_Assignment_:
From the data underneath, reproduce exactly the stretch that begins at the line with "and especially phones" and ends after the line with "well bonk them".

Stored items
---+---

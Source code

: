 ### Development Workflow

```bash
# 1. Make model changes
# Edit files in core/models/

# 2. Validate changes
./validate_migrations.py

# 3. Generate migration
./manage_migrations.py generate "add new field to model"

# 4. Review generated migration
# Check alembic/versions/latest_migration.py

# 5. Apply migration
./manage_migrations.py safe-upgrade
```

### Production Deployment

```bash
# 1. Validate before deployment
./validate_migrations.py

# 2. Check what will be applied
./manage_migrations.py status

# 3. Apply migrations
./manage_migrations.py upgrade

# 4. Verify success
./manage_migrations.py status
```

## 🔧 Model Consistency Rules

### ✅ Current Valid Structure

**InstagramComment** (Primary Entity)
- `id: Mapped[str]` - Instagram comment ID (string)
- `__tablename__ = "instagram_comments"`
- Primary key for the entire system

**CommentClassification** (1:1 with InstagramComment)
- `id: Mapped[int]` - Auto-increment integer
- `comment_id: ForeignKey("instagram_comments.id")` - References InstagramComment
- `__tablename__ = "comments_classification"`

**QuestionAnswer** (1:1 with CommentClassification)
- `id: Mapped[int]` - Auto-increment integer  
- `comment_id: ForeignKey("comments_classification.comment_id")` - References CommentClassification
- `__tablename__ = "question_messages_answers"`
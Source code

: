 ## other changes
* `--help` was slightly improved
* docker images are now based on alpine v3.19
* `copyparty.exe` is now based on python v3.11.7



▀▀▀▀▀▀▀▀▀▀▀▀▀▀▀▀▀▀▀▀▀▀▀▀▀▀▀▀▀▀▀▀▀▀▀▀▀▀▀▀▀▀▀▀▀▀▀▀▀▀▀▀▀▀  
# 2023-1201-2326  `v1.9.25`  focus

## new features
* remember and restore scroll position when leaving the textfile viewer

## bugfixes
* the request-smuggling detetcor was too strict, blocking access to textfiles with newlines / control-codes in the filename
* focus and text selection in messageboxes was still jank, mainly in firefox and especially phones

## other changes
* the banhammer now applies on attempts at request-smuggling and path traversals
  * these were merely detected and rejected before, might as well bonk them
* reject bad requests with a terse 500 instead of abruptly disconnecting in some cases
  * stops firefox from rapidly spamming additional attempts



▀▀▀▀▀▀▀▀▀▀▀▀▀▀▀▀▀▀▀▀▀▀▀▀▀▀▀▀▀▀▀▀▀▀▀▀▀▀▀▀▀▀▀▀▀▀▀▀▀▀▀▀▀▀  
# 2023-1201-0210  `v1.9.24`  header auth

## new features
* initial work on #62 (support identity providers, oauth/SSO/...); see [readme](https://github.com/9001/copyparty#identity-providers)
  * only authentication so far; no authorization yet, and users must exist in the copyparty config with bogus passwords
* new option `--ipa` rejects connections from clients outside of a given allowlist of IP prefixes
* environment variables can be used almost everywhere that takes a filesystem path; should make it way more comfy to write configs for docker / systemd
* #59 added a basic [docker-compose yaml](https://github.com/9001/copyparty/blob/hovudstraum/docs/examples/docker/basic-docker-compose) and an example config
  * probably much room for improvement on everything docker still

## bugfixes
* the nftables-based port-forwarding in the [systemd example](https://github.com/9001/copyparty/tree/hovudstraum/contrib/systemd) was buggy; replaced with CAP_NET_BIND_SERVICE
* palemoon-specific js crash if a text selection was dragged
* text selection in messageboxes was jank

---+---

_Finished exercise_:
* focus and text selection in messageboxes was still jank, mainly in firefox and especially phones

## other changes
* the banhammer now applies on attempts at request-smuggling and path traversals
  * these were merely detected and rejected before, might as well bonk them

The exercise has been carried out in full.